The Mound had a known history of containing deleterious materials and suspected UXO. Anecdotal reports from local residents indicated the Mound was formed of materials arising from the demolition of nearby military buildings.
Following investigation and identification of asbestos contamination, the Parish Council set out to remove the contamination from the soils and cap the site to render it safe. However, the work was suspended when the contractor encountered live hand grenades with the soil at the site. It was deemed unsafe to continue and the site was fenced and secured with round-the-clock manned security.
In 2017, TRC was engaged by the Parish Council’s legal advisor to develop a strategy for remediating the site and to provide professional environmental support to aid its negotiation with the Ministry of Defence and Defence Infrastructure Organisation to provide a settlement sum to cover the costs of clean-up.
The TRC strategy was based upon complete removal of the Mound to provide a restored site that could be returned to beneficial community use. The goal was to ensure removal of contamination that could present an ongoing risk and liability to the council, but also to completely eliminate any future concern regarding UXO that may be present within the materials.
The earthwork comprised careful excavation of approximately 3,000 square meters of contaminated materials. The remediation work was undertaken by TRC’s remediation partner, Symbiotic Solutions Limited.
The work included excavation and sorting of the waste materials to segregate the asbestos from the soils to reduce waste disposal costs. This was achieved through manual sorting and hand picking, which was carried out by trained asbestos operatives. This hazardous waste was segregated and removed from site as a separate waste stream. All excavation and segregation works were performed under the supervision of an UXO specialist.

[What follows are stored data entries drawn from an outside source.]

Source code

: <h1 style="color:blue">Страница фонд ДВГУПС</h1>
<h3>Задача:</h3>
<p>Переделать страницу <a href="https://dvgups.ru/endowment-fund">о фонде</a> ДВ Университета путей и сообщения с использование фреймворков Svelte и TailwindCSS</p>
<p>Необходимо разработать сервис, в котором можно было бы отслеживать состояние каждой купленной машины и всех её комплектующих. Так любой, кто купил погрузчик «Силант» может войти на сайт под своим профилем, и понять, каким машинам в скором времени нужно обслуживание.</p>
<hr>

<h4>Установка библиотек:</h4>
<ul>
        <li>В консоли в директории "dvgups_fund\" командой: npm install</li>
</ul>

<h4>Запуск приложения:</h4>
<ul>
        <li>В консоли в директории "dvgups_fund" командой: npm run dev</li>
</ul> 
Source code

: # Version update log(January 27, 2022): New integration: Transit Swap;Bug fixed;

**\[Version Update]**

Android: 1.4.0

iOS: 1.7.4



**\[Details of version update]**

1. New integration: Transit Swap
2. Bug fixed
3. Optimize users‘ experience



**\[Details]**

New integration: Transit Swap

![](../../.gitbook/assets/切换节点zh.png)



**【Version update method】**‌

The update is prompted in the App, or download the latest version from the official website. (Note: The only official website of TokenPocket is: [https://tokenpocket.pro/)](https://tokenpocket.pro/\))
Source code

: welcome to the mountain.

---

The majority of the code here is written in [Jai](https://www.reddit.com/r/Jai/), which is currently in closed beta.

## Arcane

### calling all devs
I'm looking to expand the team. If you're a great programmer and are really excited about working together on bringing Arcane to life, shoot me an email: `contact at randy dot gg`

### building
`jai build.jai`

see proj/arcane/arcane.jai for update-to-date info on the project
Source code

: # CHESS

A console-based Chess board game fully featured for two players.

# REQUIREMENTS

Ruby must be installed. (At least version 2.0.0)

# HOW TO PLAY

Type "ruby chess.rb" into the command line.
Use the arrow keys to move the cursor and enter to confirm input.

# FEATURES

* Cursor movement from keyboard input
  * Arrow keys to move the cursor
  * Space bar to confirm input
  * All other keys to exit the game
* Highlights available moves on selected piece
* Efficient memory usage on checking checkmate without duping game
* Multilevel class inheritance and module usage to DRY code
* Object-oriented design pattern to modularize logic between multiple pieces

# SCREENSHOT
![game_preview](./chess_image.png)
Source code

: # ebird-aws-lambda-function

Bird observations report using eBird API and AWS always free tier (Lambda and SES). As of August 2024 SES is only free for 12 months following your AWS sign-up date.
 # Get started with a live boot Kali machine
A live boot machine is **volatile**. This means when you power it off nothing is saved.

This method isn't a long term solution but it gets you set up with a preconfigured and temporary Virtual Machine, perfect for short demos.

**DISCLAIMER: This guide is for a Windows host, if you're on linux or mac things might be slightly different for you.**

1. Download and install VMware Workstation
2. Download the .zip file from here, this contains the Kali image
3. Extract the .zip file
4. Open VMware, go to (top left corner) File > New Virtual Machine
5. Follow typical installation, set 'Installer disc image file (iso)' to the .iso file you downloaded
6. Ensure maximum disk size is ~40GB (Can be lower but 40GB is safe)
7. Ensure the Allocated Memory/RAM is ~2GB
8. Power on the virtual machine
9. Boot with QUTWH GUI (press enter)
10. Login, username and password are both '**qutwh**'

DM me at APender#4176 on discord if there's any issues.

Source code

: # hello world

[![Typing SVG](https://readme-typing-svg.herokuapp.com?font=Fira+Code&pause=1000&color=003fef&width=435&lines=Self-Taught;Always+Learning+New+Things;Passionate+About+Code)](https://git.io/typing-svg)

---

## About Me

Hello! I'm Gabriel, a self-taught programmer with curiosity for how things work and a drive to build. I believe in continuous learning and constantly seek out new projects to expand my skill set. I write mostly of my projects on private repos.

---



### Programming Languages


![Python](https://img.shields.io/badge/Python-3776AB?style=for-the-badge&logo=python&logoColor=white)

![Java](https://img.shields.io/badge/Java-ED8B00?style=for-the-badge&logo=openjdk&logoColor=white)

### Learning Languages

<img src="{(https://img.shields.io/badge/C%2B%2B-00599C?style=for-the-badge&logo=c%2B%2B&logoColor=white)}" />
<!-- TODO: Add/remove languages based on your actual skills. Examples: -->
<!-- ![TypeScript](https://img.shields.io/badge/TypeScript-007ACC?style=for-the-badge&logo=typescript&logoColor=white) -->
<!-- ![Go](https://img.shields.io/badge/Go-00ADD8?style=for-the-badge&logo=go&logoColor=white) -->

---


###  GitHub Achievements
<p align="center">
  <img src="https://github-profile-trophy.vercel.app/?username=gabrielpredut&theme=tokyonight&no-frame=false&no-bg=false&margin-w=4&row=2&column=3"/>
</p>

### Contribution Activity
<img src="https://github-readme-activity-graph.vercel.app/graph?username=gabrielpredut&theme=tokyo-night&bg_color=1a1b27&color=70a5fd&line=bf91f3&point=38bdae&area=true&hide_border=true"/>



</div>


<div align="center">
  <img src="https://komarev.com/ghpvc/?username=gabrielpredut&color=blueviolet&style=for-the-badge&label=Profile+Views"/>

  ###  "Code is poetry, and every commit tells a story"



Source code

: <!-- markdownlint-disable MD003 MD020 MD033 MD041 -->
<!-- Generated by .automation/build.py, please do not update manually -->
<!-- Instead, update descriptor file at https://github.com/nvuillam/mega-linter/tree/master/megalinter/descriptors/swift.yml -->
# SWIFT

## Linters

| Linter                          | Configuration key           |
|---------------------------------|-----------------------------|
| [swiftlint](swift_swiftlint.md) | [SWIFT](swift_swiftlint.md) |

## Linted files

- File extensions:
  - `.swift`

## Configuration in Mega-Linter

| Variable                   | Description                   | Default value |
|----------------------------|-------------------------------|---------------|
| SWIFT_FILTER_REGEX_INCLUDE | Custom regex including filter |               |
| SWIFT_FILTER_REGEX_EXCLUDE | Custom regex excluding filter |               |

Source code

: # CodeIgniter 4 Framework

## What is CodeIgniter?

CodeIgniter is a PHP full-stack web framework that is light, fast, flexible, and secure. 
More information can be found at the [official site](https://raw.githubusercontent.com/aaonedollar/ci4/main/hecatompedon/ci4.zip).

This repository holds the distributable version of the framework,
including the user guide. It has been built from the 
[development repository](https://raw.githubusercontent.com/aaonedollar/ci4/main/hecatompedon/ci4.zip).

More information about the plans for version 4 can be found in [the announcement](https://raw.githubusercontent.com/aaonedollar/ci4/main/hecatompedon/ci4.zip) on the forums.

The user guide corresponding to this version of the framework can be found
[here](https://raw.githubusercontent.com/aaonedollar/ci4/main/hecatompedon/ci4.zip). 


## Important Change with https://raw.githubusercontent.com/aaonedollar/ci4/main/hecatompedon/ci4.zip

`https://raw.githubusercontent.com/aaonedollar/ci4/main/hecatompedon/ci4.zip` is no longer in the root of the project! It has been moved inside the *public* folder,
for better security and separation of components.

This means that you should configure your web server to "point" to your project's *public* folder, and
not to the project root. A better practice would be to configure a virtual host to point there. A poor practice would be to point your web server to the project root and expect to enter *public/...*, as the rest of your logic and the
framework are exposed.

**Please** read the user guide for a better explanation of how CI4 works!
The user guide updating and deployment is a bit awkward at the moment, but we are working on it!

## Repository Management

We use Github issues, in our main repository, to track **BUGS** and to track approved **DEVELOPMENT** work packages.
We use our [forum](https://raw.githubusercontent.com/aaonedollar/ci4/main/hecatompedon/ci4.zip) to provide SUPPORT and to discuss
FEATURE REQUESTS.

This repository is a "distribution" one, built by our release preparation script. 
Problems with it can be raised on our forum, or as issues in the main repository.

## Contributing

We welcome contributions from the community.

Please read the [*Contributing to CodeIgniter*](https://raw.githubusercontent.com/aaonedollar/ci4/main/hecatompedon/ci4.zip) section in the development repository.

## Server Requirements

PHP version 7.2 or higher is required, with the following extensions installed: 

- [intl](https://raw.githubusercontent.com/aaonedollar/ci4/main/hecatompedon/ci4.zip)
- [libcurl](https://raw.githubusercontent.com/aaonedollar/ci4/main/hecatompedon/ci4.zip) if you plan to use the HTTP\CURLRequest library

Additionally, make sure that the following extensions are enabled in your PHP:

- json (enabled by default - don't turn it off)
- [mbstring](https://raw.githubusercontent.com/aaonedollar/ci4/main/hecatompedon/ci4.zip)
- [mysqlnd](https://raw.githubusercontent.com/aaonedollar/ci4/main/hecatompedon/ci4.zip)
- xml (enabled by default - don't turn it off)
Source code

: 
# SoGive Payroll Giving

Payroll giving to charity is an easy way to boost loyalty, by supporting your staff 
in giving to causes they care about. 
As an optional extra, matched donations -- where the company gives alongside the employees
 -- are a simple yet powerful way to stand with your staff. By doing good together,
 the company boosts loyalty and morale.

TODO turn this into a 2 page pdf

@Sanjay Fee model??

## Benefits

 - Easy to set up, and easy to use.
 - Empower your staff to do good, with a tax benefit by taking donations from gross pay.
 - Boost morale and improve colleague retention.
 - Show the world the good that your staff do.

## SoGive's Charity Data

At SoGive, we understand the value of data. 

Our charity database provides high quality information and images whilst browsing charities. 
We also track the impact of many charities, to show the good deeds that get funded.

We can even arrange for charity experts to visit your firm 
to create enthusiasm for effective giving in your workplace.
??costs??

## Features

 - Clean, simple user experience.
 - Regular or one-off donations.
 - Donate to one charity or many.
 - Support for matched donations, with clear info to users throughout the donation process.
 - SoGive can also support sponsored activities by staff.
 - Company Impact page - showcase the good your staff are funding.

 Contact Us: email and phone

Once segregated, the soils could be classified as non-hazardous and were removed from site for disposal in licenced waste disposal facilities. By reducing the overall classification of the materials, TRC was able to offer considerable cost savings to the client, which meant that the project was viable.
Where there was previously risk and uncertainty associated with this site, TRC was able to design and implement a remediation strategy that was both economically viable and resulted in the elimination of risk associated with the contamination and UXO. The site area has been grassed and handed back to the local community, which is planning beneficial use comprising sports areas, a children’s play park or a community garden.